At Flavorman, we know that not everyone has been trained in the art of tasting. That’s why we strive to not only bring our clients’ dream beverages to life, but also help them understand the flavor business and the process behind creating a high-quality beverage product. Naturally, a key part of the beverage development process is tasting; but before getting started, it is important to be aware of a few best practices for preparation – after all, how you prepare for a tasting can make or break the success of your experience.
Choosing a Smell-Free Space
First, it is important to select the right space in which to conduct your tasting. A huge part of taste is smell, so it’s best to find a room that’s as neutrally scented as possible! That means you should probably avoid setting up near the post-cooking smells of the kitchen or too close to your favorite pizzeria.
Finding a Well-Lit Room
Lighting is another factor you’ll want to consider. You want to be in a bright room that is, ideally, filled with lots of natural light. This will help you more effectively judge the color and other visual aspects of your beverage, all of which impact how you and – your consumers – will experience the product overall.
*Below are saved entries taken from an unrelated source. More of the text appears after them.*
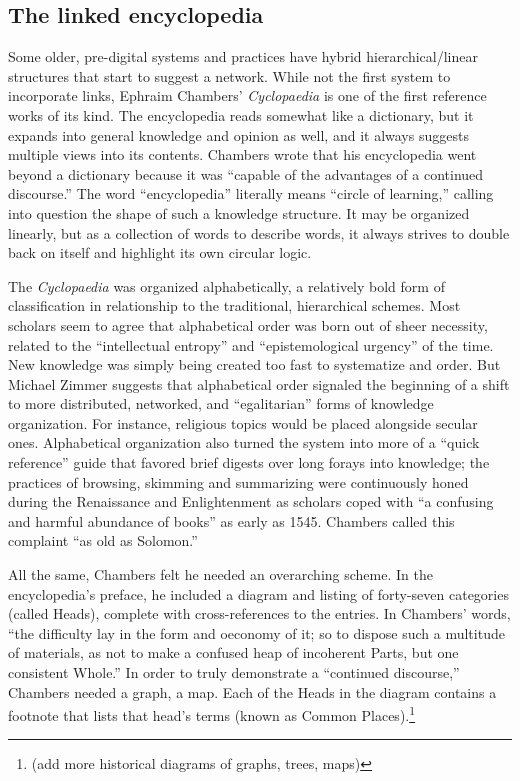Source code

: \subsection{The linked encyclopedia}

Some older, pre-digital systems and practices have hybrid hierarchical/linear structures that start to suggest a network. While not the first system to incorporate links, Ephraim Chambers' \emph{Cyclopaedia} is one of the first reference works of its kind. The encyclopedia reads somewhat like a dictionary, but it expands into general knowledge and opinion as well, and it always suggests multiple views into its contents. Chambers wrote that his encyclopedia went beyond a dictionary because it was ``capable of the advantages of a continued discourse.''\autocite[64]{chambers_cyclopaedia_1728,yeo_solution_2003} The word ``encyclopedia'' literally means ``circle of learning,'' calling into question the shape of such a knowledge structure. It may be organized linearly, but as a collection of words to describe words, it always strives to double back on itself and highlight its own circular logic.

The \emph{Cyclopaedia} was organized alphabetically, a relatively bold form of classification in relationship to the traditional, hierarchical schemes. Most scholars seem to agree that alphabetical order was born out of sheer necessity, related to the ``intellectual entropy'' and ``epistemological urgency'' of the time.\autocite[5]{rosenberg_early_2003} New knowledge was simply being created too fast to systematize and order. But Michael Zimmer suggests that alphabetical order signaled the beginning of a shift to more distributed, networked, and ``egalitarian'' forms of knowledge organization.\autocite[100]{zimmer_renvois_2009} For instance, religious topics would be placed alongside secular ones. Alphabetical organization also turned the system into more of a ``quick reference'' guide that favored brief digests over long forays into knowledge; the practices of browsing, skimming and summarizing were continuously honed during the Renaissance and Enlightenment as scholars coped with ``a confusing and harmful abundance of books'' as early as 1545.\autocite{blair_reading_2003} Chambers called this complaint ``as old as Solomon.''\autocite[11]{yeo_solution_2003}

All the same, Chambers felt he needed an overarching scheme. In the encyclopedia's preface, he included a diagram and listing of forty-seven categories (called Heads), complete with cross-references to the entries. In Chambers' words, ``the difficulty lay in the form and oeconomy of it; so to dispose such a multitude of materials, as not to make a confused heap of incoherent Parts, but one consistent Whole.''\autocite[67]{yeo_solution_2003} In order to truly demonstrate a ``continued discourse,'' Chambers needed a graph, a map. Each of the Heads in the diagram contains a footnote that lists that head's terms (known as Common Places).\footnote{(add more historical diagrams of graphs, trees, maps)}

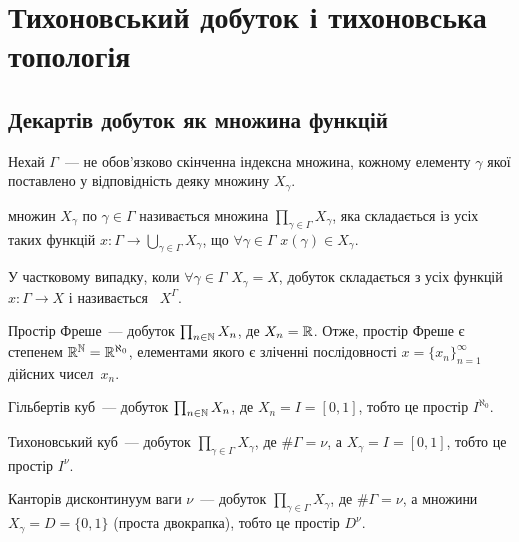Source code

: \newcommand{\CartesianProduct}[1]{\prod_{\gamma\in\Gamma}{#1}_\gamma}
\newcommand{\CartesianNeighbourhood}[1]{U_{K,\{V_\gamma\}_{\gamma\in K}}(#1)}

\chapter{Тихоновський добуток і тихоновська топологія}

\section{Декартів добуток як множина функцій}

Нехай $\Gamma$~--- не обов'язково скінченна індексна множина, кожному елементу $\gamma$ якої поставлено у відповідність деяку множину $X_\gamma$.

\begin{definition}
     множин $X_\gamma$ по $\gamma \in \Gamma$ називається множина $\CartesianProduct{X}$, яка складається із усіх таких функцій $x: \Gamma \to \bigcup_{\gamma \in \Gamma} X_\gamma$, що $\forall \gamma \in \Gamma$ $x(\gamma) \in X_\gamma$.
\end{definition}

\begin{remark}
    У частковому випадку, коли $\forall \gamma \in \Gamma$ $X_\gamma = X$, добуток складається з усіх функцій $x: \Gamma \to X$ і називається ~$X^\Gamma$.
\end{remark}

\begin{example}
    Простір Фреше~--- добуток $\prod_{n \in \mathbb{N}} X_n$, де $X_n = \mathbb{R}$. Отже, простір Фреше є степенем $\mathbb{R}^{\mathbb{N}} = \mathbb{R}^{\aleph_0}$, елементами якого є зліченні послідовності $x = \{x_n\}_{n = 1}^\infty$ дійсних чисел~$x_n$.
\end{example}

\begin{example}
    Гільбертів куб~--- добуток $\prod_{n \in \mathbb{N}} X_n$, де $X_n = I = [0, 1]$, тобто це простір $I^{\aleph_0}$.
\end{example}

\begin{example}
    Тихоновський куб~--- добуток $\CartesianProduct{X}$, де $\# \Gamma = \nu$, а $X_\gamma = I = [0, 1]$, тобто це простір $I^\nu$.
\end{example}

\begin{example}
    Канторів дисконтинуум ваги $\nu$~--- добуток $\CartesianProduct{X}$, де $\#\Gamma = \nu$, а множини $X_\gamma = D = \{0, 1\}$ (проста двокрапка), тобто це простір $D^\nu$.
\end{example}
Picking the Right Time to Taste
As a rule, you’ll want to time your tasting sometime between breakfast and lunch. Not only will this give you more of a neutral mouth and stomach, but your senses are more alert in the morning. That being said, you should also brush your teeth after breakfast to eliminate any bacteria that would affect how you taste a few hours later. Cleansing your mouth immediately after breakfast will also give you enough time for the toothpaste aftertaste to fade before your scheduled tasting.
Speaking of breakfast – there are a few menu items you’ll want to avoid: coffee, spicy food, garlic, onion, and even cigarettes have pungent flavors that will stick with you for longer than you may expect. Even after brushing your teeth, these types of flavors can impair the results of your tasting: you don’t want it to seem like your fizzy cola sample has subtle notes of Greek omelet, do you? No? Didn’t think so.